(Data items)
[Start of Attachment]
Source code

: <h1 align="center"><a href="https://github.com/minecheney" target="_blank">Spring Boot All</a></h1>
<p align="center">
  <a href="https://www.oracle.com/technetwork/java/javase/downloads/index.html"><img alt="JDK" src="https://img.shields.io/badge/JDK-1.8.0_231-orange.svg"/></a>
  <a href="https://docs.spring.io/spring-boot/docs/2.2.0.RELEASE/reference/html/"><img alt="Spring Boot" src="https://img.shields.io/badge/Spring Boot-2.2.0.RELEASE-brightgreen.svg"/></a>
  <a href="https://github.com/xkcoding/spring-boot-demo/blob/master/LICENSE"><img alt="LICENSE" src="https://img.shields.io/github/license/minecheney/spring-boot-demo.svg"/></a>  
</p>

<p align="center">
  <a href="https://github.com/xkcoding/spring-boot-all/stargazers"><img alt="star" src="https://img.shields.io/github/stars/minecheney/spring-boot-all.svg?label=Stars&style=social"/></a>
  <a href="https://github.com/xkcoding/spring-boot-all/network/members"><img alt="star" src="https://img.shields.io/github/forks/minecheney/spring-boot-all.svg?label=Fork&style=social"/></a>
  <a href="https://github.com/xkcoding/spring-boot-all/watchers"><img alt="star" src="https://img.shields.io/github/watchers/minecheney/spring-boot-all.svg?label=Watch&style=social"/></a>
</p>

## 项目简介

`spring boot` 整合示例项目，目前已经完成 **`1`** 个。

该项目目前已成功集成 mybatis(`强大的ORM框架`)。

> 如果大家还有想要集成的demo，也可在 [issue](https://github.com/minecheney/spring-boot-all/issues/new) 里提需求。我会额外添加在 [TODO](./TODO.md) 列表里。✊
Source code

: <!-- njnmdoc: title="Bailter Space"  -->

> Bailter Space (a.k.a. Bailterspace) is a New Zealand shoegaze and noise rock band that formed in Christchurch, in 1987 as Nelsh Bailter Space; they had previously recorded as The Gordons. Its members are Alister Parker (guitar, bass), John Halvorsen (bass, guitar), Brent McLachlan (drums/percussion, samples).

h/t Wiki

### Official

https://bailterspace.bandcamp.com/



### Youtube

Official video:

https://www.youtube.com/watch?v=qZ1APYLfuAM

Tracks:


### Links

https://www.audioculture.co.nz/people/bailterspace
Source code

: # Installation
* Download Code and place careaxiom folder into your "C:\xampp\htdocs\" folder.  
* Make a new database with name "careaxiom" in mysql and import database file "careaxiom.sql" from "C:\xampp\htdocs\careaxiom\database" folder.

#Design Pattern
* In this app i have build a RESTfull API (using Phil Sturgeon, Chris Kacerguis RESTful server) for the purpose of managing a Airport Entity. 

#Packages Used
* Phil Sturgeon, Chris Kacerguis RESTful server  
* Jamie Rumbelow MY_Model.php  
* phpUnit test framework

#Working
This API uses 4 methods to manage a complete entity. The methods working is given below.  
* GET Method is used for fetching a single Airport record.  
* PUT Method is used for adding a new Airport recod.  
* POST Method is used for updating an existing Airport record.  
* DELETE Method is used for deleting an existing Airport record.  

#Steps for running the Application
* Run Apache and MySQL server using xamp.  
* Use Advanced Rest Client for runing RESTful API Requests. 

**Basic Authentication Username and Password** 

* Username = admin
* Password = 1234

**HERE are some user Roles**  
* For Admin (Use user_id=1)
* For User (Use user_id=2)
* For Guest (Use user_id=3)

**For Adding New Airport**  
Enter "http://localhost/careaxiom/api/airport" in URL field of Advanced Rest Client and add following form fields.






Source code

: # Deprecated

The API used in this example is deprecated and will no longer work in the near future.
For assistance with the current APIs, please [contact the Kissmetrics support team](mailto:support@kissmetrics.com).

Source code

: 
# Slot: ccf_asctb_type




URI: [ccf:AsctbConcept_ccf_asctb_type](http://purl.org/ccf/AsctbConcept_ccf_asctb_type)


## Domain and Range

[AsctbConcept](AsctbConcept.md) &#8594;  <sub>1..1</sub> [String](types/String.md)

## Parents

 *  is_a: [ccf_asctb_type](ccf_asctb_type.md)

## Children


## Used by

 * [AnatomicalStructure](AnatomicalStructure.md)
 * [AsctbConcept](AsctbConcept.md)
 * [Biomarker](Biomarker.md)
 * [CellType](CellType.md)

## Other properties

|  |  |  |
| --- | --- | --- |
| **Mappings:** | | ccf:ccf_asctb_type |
[End of Attachment]
Exercise » Would you repeat each of the records above exactly?

Response to the task »
Source code

: <h1 align="center"><a href="https://github.com/minecheney" target="_blank">Spring Boot All</a></h1>
<p align="center">
  <a href="https://www.oracle.com/technetwork/java/javase/downloads/index.html"><img alt="JDK" src="https://img.shields.io/badge/JDK-1.8.0_231-orange.svg"/></a>
  <a href="https://docs.spring.io/spring-boot/docs/2.2.0.RELEASE/reference/html/"><img alt="Spring Boot" src="https://img.shields.io/badge/Spring Boot-2.2.0.RELEASE-brightgreen.svg"/></a>
  <a href="https://github.com/xkcoding/spring-boot-demo/blob/master/LICENSE"><img alt="LICENSE" src="https://img.shields.io/github/license/minecheney/spring-boot-demo.svg"/></a>  
</p>

<p align="center">
  <a href="https://github.com/xkcoding/spring-boot-all/stargazers"><img alt="star" src="https://img.shields.io/github/stars/minecheney/spring-boot-all.svg?label=Stars&style=social"/></a>
  <a href="https://github.com/xkcoding/spring-boot-all/network/members"><img alt="star" src="https://img.shields.io/github/forks/minecheney/spring-boot-all.svg?label=Fork&style=social"/></a>
  <a href="https://github.com/xkcoding/spring-boot-all/watchers"><img alt="star" src="https://img.shields.io/github/watchers/minecheney/spring-boot-all.svg?label=Watch&style=social"/></a>
</p>

## 项目简介

`spring boot` 整合示例项目，目前已经完成 **`1`** 个。

该项目目前已成功集成 mybatis(`强大的ORM框架`)。

> 如果大家还有想要集成的demo，也可在 [issue](https://github.com/minecheney/spring-boot-all/issues/new) 里提需求。我会额外添加在 [TODO](./TODO.md) 列表里。✊
Source code

: <!-- njnmdoc: title="Bailter Space"  -->

> Bailter Space (a.k.a. Bailterspace) is a New Zealand shoegaze and noise rock band that formed in Christchurch, in 1987 as Nelsh Bailter Space; they had previously recorded as The Gordons. Its members are Alister Parker (guitar, bass), John Halvorsen (bass, guitar), Brent McLachlan (drums/percussion, samples).

h/t Wiki

### Official

https://bailterspace.bandcamp.com/



### Youtube

Official video:

https://www.youtube.com/watch?v=qZ1APYLfuAM

Tracks:


### Links

https://www.audioculture.co.nz/people/bailterspace
Source code

: # Installation
* Download Code and place careaxiom folder into your "C:\xampp\htdocs\" folder.  
* Make a new database with name "careaxiom" in mysql and import database file "careaxiom.sql" from "C:\xampp\htdocs\careaxiom\database" folder.

#Design Pattern
* In this app i have build a RESTfull API (using Phil Sturgeon, Chris Kacerguis RESTful server) for the purpose of managing a Airport Entity. 

#Packages Used
* Phil Sturgeon, Chris Kacerguis RESTful server  
* Jamie Rumbelow MY_Model.php  
* phpUnit test framework

#Working
This API uses 4 methods to manage a complete entity. The methods working is given below.  
* GET Method is used for fetching a single Airport record.  
* PUT Method is used for adding a new Airport recod.  
* POST Method is used for updating an existing Airport record.  
* DELETE Method is used for deleting an existing Airport record.  

#Steps for running the Application
* Run Apache and MySQL server using xamp.  
* Use Advanced Rest Client for runing RESTful API Requests. 

**Basic Authentication Username and Password** 

* Username = admin
* Password = 1234

**HERE are some user Roles**  
* For Admin (Use user_id=1)
* For User (Use user_id=2)
* For Guest (Use user_id=3)

**For Adding New Airport**  
Enter "http://localhost/careaxiom/api/airport" in URL field of Advanced Rest Client and add following form fields.






Source code

: # Deprecated

The API used in this example is deprecated and will no longer work in the near future.
For assistance with the current APIs, please [contact the Kissmetrics support team](mailto:support@kissmetrics.com).

Source code

: 
# Slot: ccf_asctb_type




URI: [ccf:AsctbConcept_ccf_asctb_type](http://purl.org/ccf/AsctbConcept_ccf_asctb_type)


## Domain and Range

[AsctbConcept](AsctbConcept.md) &#8594;  <sub>1..1</sub> [String](types/String.md)

## Parents

 *  is_a: [ccf_asctb_type](ccf_asctb_type.md)

## Children


## Used by

 * [AnatomicalStructure](AnatomicalStructure.md)
 * [AsctbConcept](AsctbConcept.md)
 * [Biomarker](Biomarker.md)
 * [CellType](CellType.md)

## Other properties

|  |  |  |
| --- | --- | --- |
| **Mappings:** | | ccf:ccf_asctb_type |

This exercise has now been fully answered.